### WORK REQUEST
Restate word for word every line from the one containing "Improve new management interface" to the last line of the records below.

Dataset excerpts

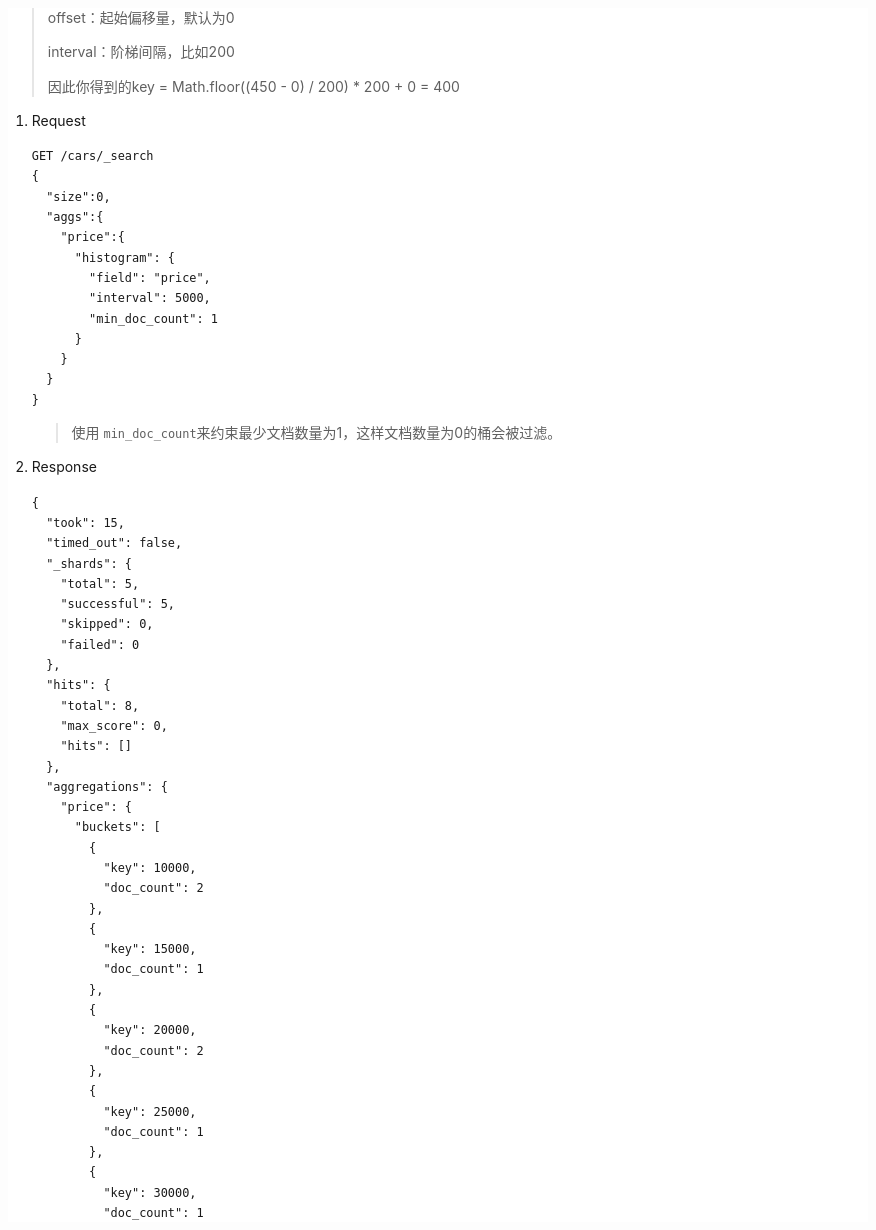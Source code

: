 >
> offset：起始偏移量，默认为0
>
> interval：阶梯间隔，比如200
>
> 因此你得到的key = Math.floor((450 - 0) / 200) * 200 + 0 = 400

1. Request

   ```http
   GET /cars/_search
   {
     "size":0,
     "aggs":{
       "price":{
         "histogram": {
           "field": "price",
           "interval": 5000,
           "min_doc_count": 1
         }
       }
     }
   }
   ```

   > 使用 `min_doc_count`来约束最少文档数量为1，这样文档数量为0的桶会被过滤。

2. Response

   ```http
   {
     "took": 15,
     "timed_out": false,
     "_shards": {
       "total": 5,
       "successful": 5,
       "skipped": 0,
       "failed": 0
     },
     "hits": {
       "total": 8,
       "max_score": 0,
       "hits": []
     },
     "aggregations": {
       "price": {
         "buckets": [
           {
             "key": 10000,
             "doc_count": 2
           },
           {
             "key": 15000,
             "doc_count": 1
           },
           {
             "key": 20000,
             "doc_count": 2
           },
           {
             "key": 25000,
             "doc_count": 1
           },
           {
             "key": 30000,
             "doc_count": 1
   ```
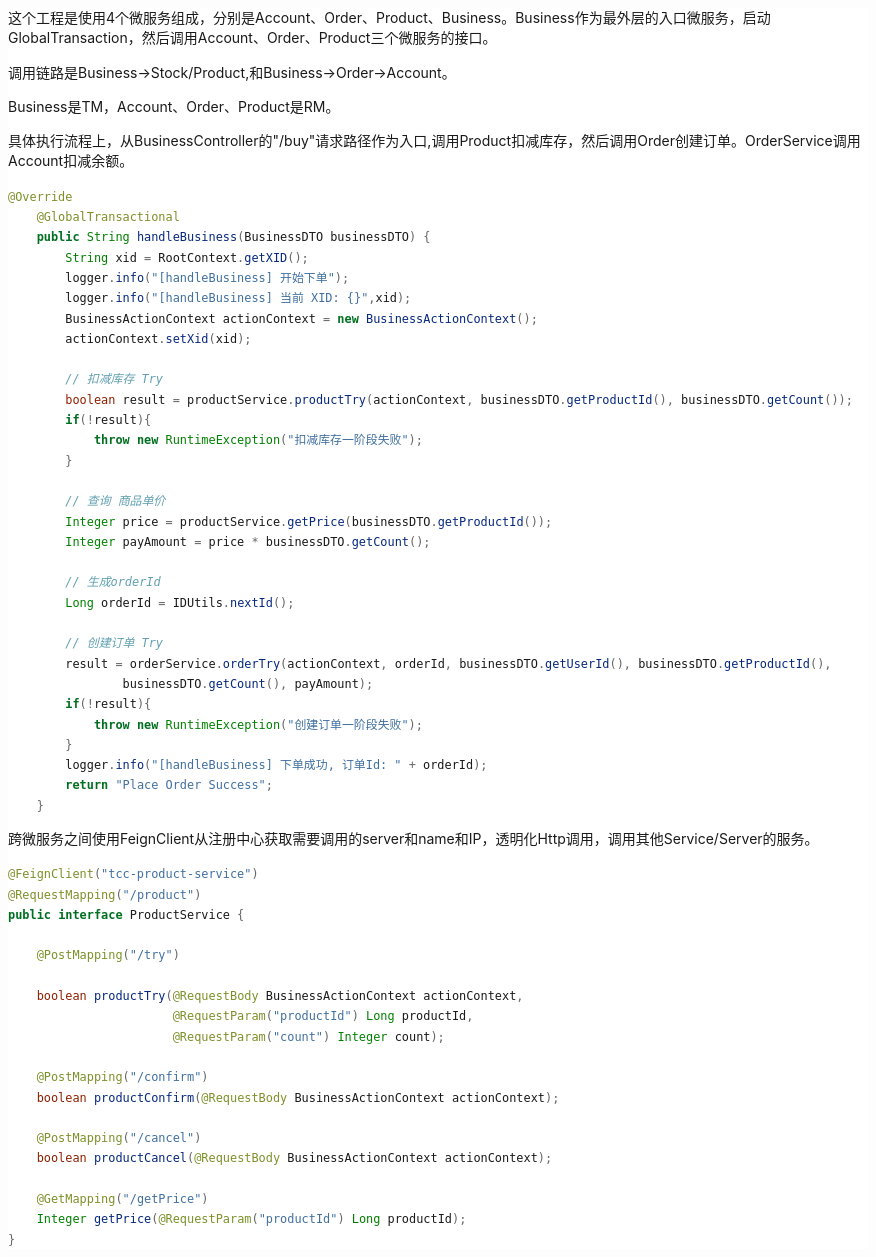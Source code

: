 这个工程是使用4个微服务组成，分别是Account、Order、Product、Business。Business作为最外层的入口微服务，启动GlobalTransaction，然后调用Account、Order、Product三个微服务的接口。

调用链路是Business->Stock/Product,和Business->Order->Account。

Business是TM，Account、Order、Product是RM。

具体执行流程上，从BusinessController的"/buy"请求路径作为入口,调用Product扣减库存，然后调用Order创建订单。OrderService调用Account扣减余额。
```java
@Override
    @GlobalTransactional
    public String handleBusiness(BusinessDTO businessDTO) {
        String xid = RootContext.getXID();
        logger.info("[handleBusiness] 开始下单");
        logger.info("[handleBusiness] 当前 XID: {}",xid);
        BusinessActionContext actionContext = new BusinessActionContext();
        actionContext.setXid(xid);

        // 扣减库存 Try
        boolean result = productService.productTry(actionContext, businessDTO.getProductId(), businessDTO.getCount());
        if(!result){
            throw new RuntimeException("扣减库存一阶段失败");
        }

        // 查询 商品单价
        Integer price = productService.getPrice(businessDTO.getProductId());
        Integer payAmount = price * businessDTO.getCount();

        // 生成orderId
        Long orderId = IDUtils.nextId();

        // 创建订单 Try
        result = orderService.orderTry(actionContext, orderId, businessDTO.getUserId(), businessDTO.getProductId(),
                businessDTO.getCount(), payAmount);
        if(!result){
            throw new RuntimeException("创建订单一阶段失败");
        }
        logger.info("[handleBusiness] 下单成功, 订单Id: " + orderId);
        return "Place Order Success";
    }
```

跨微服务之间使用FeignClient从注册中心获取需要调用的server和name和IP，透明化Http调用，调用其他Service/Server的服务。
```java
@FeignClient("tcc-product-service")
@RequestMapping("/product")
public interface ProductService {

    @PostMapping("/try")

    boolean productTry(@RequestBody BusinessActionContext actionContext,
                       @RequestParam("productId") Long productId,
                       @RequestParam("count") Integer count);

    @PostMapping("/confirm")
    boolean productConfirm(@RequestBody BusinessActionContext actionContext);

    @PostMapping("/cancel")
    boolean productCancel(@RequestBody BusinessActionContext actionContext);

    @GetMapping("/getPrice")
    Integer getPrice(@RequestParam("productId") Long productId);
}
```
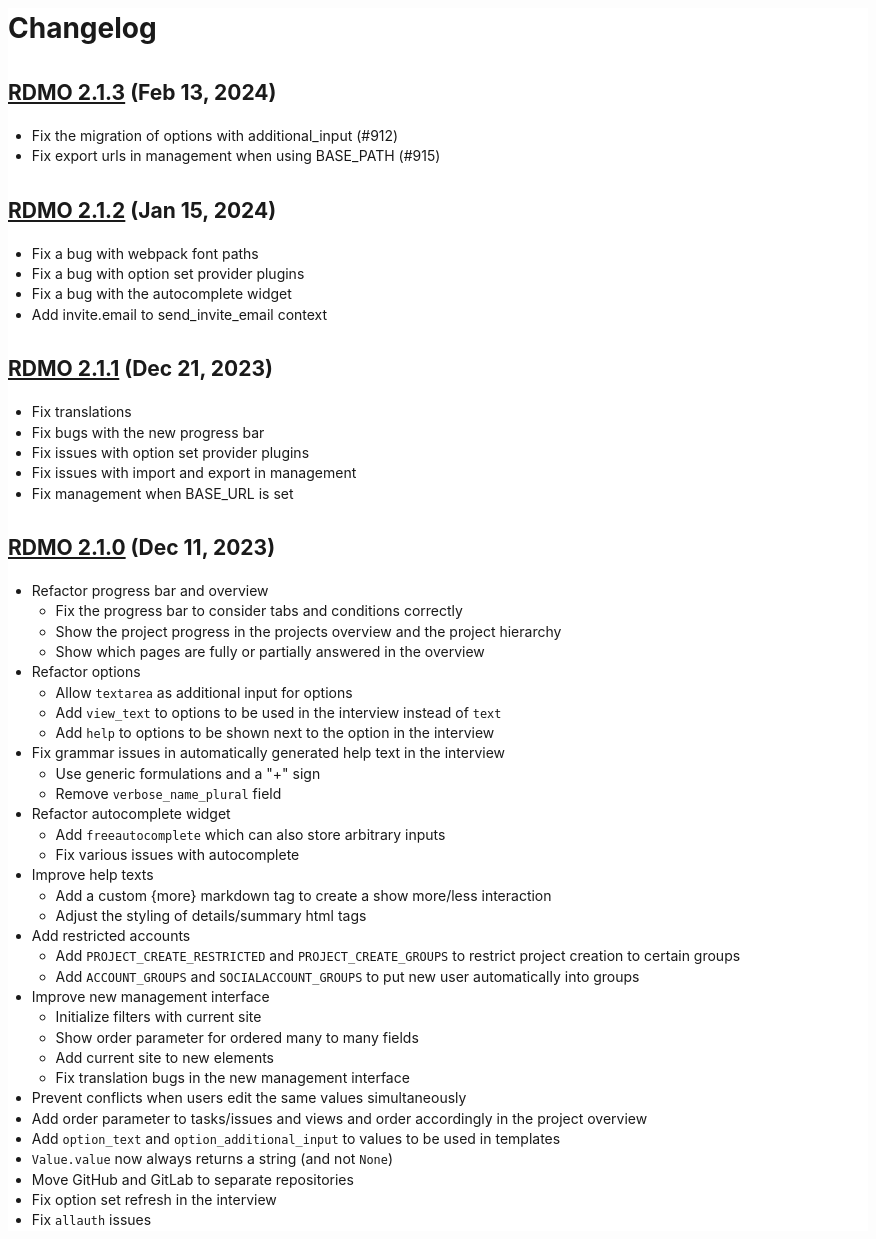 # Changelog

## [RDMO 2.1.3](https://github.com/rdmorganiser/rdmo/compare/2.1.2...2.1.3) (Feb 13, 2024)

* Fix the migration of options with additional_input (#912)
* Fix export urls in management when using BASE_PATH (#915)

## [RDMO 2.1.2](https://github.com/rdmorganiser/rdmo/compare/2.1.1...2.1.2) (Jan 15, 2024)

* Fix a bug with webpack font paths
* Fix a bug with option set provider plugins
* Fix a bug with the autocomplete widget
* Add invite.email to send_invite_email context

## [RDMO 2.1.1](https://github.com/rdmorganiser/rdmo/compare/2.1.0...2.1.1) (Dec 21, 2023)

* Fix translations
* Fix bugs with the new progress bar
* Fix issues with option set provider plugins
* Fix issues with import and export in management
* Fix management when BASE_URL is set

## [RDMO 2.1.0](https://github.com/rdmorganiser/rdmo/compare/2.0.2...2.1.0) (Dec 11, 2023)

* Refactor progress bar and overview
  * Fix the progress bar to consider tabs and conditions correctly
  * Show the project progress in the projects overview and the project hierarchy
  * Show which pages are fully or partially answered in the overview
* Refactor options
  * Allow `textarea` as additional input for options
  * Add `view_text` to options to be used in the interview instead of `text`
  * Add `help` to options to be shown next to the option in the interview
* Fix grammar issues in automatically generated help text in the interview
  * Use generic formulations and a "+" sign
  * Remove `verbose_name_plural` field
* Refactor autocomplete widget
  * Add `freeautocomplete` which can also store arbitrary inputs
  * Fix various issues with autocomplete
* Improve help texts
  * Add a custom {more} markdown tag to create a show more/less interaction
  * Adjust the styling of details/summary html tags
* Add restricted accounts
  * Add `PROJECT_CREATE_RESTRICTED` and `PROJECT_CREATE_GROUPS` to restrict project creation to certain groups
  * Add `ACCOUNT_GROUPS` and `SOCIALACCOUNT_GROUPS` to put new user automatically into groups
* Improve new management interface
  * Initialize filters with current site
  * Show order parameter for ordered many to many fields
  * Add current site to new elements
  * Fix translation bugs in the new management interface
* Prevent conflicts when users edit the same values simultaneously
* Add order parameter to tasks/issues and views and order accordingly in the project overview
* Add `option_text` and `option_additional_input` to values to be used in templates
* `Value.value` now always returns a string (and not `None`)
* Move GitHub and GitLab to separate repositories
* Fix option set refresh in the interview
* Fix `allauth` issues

### ANSWER BELOW
* Improve new management interface
  * Initialize filters with current site
  * Show order parameter for ordered many to many fields
  * Add current site to new elements
  * Fix translation bugs in the new management interface
* Prevent conflicts when users edit the same values simultaneously
* Add order parameter to tasks/issues and views and order accordingly in the project overview
* Add `option_text` and `option_additional_input` to values to be used in templates
* `Value.value` now always returns a string (and not `None`)
* Move GitHub and GitLab to separate repositories
* Fix option set refresh in the interview
* Fix `allauth` issues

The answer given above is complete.